Provided information: Begin

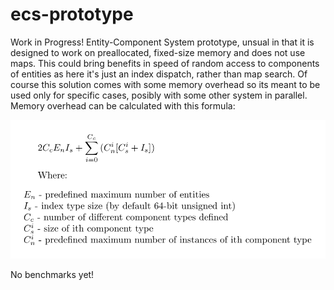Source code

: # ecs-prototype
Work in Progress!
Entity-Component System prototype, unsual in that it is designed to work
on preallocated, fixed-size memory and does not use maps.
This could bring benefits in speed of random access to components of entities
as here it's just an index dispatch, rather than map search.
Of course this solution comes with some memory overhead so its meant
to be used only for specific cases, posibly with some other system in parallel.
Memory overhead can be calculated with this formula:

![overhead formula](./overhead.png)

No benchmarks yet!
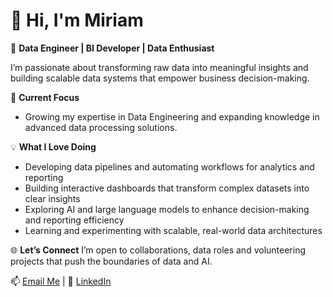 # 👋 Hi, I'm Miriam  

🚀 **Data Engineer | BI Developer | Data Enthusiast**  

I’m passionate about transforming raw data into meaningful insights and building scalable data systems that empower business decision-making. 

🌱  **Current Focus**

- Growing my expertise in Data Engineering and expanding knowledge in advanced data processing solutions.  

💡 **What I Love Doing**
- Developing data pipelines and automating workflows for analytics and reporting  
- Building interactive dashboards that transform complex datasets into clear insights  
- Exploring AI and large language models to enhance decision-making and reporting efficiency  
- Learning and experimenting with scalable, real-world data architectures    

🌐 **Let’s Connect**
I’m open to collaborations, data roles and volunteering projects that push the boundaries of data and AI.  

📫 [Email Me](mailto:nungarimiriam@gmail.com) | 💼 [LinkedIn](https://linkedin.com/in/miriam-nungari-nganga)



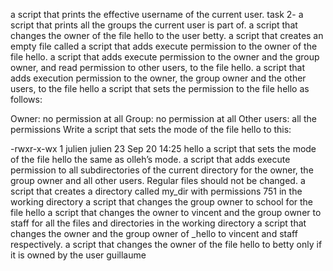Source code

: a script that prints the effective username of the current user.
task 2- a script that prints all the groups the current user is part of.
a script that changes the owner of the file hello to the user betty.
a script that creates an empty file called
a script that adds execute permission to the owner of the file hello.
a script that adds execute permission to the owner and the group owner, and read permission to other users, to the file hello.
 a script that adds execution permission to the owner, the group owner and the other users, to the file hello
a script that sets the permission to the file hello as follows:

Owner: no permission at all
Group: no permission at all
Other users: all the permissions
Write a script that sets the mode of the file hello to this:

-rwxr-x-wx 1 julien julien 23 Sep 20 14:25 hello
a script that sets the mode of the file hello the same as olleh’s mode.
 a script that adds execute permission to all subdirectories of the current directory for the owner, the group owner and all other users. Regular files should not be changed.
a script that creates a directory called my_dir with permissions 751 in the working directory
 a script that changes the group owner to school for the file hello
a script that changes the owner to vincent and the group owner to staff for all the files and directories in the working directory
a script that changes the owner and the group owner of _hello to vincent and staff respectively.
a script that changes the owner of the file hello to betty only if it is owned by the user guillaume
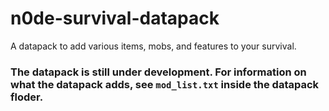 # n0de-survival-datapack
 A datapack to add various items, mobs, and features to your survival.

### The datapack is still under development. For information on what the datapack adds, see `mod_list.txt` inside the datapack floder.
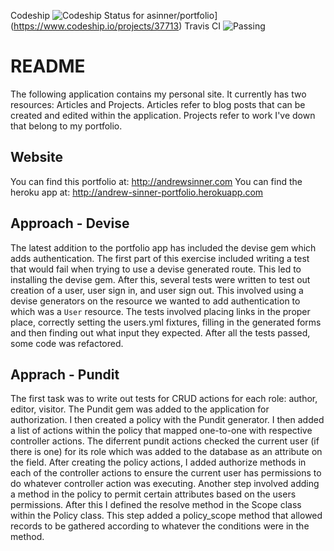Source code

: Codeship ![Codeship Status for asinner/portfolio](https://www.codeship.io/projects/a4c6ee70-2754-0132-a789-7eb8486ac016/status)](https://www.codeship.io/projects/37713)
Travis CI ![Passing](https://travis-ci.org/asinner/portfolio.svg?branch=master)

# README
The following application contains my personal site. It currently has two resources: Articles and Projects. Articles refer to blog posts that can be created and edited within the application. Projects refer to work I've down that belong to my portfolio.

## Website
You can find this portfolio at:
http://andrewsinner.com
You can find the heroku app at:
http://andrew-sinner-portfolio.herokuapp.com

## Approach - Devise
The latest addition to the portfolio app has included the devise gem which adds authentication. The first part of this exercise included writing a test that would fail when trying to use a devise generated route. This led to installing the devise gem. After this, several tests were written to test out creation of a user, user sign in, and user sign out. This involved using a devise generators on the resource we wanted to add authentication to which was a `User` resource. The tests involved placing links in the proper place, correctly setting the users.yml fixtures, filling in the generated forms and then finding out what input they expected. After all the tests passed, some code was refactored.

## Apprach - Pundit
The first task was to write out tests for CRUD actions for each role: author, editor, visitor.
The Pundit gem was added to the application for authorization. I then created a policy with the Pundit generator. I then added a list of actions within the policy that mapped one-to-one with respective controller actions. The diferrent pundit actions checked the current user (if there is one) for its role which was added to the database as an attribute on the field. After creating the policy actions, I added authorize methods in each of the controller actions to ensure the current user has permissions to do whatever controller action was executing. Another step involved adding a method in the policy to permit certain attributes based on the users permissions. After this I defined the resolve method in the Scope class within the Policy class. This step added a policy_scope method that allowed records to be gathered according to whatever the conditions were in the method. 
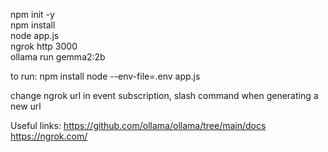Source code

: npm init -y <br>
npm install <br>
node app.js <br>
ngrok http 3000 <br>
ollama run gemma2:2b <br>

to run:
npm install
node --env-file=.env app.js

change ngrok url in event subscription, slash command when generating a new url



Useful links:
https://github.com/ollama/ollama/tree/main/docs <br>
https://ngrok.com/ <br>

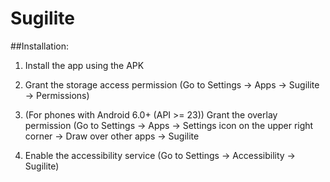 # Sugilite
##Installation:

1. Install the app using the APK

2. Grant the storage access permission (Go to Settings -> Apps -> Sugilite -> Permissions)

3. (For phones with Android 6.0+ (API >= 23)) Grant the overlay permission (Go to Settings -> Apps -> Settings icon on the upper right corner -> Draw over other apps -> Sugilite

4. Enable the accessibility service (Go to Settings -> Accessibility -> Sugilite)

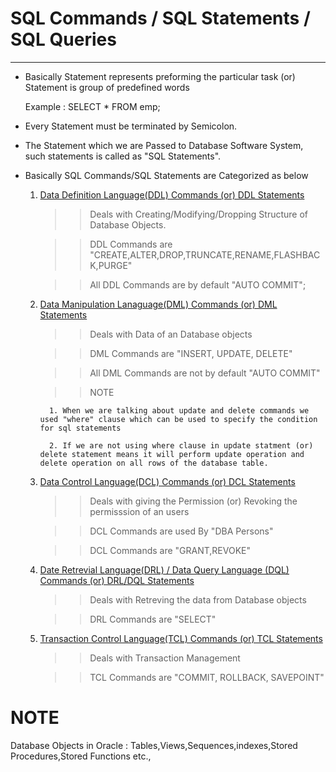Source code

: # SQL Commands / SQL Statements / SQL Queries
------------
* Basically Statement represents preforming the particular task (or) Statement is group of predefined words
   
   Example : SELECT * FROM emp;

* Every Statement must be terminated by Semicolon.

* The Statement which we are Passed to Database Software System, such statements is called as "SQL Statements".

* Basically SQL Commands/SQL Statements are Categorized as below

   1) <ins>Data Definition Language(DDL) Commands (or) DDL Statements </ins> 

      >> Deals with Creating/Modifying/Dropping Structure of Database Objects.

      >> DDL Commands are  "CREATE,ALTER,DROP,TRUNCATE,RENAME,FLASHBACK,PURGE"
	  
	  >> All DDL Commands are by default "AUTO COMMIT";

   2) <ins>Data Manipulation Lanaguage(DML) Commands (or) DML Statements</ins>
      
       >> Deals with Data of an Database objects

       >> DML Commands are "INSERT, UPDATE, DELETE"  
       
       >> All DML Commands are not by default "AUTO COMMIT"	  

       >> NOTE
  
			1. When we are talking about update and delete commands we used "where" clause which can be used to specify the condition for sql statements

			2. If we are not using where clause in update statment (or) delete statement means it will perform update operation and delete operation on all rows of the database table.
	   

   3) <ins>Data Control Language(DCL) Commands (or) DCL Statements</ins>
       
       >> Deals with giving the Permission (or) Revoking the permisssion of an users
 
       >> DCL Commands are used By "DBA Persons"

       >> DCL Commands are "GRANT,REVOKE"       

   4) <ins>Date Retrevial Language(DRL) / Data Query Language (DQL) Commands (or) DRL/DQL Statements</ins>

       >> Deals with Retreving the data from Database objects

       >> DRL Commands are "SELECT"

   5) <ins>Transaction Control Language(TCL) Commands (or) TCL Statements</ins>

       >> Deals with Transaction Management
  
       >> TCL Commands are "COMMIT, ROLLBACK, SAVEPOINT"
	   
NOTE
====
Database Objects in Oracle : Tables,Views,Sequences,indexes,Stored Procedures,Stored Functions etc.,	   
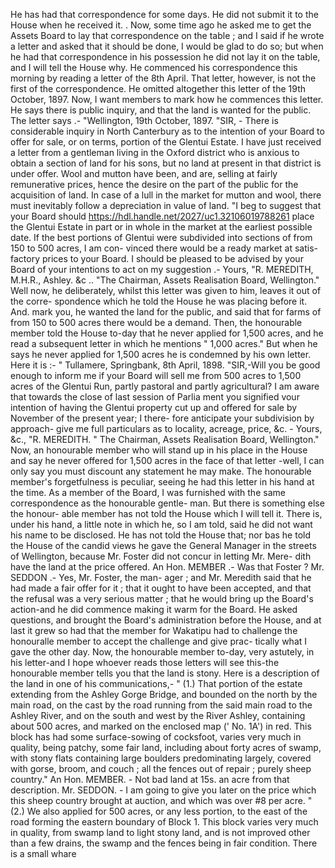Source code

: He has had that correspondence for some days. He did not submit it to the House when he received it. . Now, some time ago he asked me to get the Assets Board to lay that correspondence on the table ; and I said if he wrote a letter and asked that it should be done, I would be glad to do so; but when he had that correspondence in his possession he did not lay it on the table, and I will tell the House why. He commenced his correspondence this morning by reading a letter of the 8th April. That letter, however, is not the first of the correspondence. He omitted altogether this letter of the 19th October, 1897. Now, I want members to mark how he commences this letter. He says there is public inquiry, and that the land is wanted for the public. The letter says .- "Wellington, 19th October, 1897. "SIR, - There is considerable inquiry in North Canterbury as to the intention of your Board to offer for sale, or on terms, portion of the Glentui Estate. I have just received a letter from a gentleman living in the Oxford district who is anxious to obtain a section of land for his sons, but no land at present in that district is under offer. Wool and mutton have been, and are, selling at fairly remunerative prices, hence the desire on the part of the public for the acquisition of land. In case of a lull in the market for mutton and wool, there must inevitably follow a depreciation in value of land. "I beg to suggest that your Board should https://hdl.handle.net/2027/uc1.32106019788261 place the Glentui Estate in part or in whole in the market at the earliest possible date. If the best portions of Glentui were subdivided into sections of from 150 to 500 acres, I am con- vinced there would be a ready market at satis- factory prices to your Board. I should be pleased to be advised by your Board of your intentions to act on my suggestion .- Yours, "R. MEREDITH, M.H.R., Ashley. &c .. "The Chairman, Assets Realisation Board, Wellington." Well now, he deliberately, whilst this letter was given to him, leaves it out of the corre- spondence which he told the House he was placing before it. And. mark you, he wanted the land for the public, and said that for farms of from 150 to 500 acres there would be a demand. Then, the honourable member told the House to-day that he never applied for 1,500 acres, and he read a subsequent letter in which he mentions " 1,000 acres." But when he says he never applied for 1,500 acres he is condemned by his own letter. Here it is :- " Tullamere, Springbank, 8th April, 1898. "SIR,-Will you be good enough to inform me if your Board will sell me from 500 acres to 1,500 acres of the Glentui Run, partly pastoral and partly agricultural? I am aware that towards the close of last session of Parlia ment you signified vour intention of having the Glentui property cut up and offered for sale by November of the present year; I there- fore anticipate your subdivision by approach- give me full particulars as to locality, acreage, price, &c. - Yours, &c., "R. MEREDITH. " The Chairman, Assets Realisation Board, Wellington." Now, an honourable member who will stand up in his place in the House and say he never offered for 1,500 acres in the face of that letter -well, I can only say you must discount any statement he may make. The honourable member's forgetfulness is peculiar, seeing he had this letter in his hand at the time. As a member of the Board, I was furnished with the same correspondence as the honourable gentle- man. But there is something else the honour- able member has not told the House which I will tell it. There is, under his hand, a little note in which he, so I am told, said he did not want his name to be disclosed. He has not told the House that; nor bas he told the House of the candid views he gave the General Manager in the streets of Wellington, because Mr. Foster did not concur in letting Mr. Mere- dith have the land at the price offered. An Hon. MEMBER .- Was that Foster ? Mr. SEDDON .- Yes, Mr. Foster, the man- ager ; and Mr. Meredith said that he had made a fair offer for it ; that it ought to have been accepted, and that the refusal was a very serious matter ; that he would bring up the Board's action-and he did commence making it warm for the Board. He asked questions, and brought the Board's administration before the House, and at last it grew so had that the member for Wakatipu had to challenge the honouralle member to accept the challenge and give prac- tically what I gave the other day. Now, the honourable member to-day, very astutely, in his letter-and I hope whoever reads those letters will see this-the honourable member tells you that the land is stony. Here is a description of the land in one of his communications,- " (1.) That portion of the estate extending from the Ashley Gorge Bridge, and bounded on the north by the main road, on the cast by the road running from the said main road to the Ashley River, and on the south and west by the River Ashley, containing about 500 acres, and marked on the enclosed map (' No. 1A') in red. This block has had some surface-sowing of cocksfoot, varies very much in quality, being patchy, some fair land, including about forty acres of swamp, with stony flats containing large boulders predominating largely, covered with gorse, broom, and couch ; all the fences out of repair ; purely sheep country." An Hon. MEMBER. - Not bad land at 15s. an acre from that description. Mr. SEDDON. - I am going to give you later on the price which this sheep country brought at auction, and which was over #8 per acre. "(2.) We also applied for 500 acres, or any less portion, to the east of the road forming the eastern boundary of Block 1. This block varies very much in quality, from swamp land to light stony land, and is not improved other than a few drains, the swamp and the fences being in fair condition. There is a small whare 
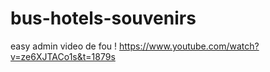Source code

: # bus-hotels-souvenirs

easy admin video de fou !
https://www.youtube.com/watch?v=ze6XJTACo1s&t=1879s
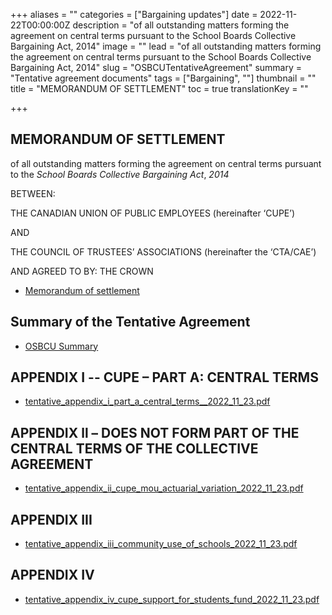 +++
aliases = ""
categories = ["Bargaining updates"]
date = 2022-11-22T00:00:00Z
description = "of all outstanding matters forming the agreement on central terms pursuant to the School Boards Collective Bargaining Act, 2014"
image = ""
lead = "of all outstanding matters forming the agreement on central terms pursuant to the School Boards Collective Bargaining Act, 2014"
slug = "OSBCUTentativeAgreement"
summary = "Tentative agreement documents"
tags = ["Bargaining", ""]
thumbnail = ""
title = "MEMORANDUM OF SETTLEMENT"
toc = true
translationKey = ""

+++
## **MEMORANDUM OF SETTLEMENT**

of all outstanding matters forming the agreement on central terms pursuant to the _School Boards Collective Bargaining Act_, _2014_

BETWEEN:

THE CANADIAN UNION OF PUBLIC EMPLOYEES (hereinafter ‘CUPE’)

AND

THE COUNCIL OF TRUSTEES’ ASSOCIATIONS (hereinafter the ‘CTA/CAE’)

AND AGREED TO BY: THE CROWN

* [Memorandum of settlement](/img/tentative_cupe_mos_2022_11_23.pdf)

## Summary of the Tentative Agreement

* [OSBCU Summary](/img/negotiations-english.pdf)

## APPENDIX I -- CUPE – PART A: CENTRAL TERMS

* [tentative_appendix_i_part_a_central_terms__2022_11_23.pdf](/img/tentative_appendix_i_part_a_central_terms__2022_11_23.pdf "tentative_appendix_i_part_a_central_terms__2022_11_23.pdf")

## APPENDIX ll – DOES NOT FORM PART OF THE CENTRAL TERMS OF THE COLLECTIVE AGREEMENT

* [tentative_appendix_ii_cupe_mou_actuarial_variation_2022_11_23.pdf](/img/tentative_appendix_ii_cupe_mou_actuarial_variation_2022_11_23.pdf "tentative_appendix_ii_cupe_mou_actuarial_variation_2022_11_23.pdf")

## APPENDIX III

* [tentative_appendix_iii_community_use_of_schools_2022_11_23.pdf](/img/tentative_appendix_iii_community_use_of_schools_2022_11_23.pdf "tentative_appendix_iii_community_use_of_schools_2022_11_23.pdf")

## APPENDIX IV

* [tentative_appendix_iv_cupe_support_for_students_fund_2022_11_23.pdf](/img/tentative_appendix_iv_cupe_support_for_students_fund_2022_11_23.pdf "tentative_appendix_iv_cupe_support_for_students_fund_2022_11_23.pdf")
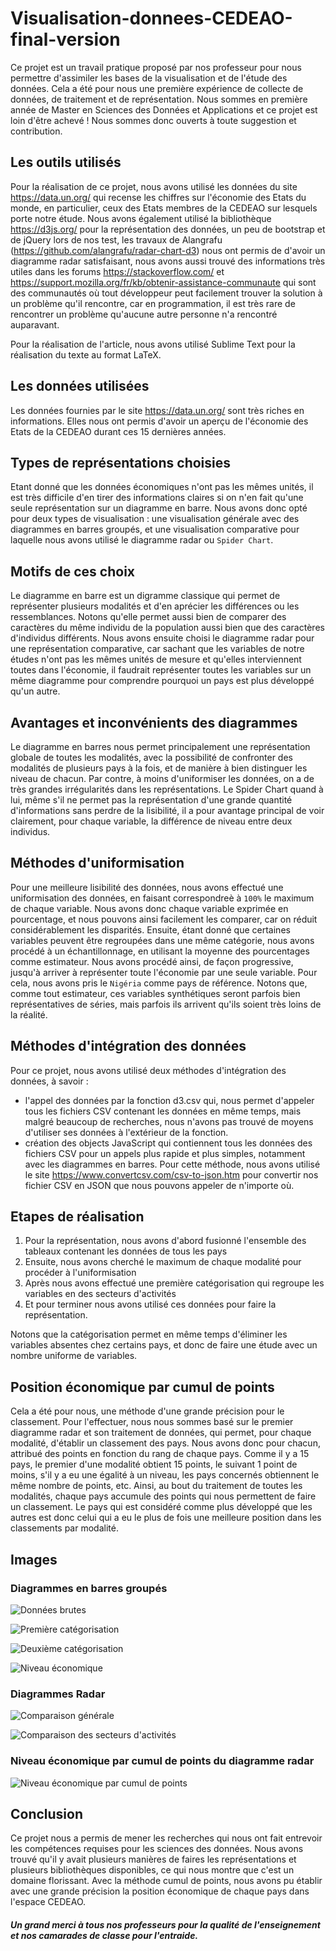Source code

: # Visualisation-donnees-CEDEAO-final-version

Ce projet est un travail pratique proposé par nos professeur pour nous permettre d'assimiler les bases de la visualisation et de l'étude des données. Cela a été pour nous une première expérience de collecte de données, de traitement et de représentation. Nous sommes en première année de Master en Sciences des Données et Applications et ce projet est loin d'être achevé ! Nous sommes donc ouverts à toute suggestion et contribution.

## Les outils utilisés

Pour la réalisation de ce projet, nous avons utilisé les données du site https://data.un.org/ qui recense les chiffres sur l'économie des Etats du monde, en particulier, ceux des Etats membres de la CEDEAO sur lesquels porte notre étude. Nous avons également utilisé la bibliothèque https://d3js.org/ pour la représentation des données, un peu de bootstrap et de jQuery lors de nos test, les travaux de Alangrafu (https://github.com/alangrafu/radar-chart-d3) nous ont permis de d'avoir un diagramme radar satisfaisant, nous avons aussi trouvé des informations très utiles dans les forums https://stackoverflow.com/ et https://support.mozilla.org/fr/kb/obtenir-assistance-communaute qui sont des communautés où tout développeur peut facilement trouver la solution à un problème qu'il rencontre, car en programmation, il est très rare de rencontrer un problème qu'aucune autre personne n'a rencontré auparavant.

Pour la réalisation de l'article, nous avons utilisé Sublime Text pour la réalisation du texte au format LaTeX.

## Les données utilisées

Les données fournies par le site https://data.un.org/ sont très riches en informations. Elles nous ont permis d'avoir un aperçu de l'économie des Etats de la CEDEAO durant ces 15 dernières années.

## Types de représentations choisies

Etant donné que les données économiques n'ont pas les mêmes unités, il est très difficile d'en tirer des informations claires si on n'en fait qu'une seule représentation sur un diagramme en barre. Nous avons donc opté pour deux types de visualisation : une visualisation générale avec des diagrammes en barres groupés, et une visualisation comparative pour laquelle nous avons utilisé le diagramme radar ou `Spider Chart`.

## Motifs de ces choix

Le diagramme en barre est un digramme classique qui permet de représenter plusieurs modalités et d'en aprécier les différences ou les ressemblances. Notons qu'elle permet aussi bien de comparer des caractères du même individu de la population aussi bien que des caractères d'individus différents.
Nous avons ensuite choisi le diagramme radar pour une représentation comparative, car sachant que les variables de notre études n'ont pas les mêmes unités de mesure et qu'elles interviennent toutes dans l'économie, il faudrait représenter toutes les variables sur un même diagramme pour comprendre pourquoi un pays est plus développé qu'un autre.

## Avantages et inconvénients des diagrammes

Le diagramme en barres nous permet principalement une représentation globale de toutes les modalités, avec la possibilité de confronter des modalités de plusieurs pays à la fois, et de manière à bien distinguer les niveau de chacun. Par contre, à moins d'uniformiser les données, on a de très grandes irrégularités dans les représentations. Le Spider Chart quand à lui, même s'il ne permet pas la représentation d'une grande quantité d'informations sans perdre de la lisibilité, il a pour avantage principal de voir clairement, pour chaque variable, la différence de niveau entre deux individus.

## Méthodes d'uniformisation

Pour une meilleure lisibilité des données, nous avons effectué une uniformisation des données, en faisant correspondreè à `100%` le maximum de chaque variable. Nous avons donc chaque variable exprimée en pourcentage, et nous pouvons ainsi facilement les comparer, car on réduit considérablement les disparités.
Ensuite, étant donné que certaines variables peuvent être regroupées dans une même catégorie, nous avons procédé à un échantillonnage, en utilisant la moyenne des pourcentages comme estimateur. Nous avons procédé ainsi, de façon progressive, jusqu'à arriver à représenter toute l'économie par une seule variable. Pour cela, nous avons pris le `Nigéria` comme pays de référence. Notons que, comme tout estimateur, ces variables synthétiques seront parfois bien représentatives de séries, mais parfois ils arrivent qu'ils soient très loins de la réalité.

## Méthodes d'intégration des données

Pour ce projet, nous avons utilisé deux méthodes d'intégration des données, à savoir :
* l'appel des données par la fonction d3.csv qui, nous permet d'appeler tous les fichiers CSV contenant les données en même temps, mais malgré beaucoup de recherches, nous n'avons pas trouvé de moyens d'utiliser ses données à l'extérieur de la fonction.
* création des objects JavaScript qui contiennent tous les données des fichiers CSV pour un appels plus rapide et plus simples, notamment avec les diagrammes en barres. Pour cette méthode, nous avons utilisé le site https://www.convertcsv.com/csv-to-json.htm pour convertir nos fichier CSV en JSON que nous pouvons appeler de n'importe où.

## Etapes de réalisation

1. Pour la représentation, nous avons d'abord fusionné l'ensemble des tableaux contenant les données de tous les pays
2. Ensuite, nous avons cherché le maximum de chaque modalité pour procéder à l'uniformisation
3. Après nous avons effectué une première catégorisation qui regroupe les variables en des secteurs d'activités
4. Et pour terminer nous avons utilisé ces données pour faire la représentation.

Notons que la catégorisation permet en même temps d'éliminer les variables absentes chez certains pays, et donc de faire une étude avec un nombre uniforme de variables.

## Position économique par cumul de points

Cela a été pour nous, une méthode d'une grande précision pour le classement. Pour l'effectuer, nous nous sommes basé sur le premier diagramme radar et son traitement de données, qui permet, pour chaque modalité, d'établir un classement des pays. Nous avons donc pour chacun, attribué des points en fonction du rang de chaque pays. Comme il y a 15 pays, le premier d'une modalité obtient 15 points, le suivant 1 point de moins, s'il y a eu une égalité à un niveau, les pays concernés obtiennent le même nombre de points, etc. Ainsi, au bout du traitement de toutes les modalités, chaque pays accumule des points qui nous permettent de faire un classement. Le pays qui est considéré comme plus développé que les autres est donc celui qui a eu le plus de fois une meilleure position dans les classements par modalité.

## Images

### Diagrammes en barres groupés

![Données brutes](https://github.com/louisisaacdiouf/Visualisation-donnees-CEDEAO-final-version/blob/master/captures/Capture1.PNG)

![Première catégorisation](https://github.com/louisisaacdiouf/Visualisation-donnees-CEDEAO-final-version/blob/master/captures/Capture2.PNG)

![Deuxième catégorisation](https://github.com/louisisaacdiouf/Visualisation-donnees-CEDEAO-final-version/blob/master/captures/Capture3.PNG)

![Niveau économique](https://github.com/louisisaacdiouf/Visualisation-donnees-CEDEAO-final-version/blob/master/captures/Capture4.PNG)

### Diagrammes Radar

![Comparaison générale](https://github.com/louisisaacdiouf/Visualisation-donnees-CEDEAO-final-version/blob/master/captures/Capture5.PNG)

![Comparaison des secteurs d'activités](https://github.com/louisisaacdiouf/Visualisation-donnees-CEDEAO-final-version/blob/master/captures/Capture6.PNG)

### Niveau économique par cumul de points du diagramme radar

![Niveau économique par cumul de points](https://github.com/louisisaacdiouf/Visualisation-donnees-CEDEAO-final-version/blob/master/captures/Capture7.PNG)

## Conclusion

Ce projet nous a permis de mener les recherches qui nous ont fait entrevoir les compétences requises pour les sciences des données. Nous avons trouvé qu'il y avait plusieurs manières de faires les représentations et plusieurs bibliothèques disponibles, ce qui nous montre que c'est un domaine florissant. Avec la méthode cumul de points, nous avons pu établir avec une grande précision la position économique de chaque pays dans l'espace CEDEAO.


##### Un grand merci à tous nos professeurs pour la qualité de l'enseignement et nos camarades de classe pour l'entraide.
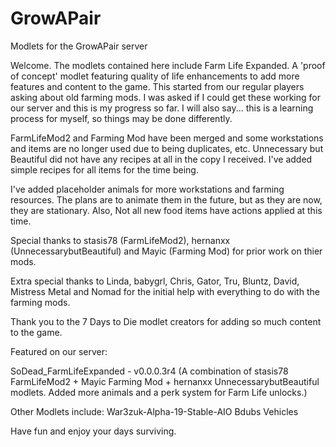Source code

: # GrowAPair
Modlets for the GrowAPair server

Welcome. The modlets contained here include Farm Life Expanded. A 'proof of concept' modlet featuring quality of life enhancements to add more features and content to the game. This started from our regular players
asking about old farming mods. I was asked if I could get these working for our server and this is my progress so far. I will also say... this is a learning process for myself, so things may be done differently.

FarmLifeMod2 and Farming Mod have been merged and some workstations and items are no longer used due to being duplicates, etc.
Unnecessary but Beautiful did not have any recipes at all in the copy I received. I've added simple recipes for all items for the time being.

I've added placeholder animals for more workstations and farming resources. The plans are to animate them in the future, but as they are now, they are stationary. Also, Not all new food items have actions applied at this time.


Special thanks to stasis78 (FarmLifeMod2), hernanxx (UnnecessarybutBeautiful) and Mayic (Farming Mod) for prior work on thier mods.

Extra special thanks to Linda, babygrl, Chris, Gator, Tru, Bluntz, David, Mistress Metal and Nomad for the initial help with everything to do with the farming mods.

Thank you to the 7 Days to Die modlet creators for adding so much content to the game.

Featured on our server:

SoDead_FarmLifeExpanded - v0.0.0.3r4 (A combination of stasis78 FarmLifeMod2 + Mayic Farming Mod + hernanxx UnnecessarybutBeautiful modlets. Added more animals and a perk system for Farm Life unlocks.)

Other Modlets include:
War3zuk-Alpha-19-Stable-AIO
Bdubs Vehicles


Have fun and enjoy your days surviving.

Provided information: End

### Your goal
From the entries above, extract only the lines running from the one containing "Modlets for the GrowAPair server" through the one containing "asking about old", inclusive.

### Result
Modlets for the GrowAPair server

Welcome. The modlets contained here include Farm Life Expanded. A 'proof of concept' modlet featuring quality of life enhancements to add more features and content to the game. This started from our regular players
asking about old farming mods. I was asked if I could get these working for our server and this is my progress so far. I will also say... this is a learning process for myself, so things may be done differently.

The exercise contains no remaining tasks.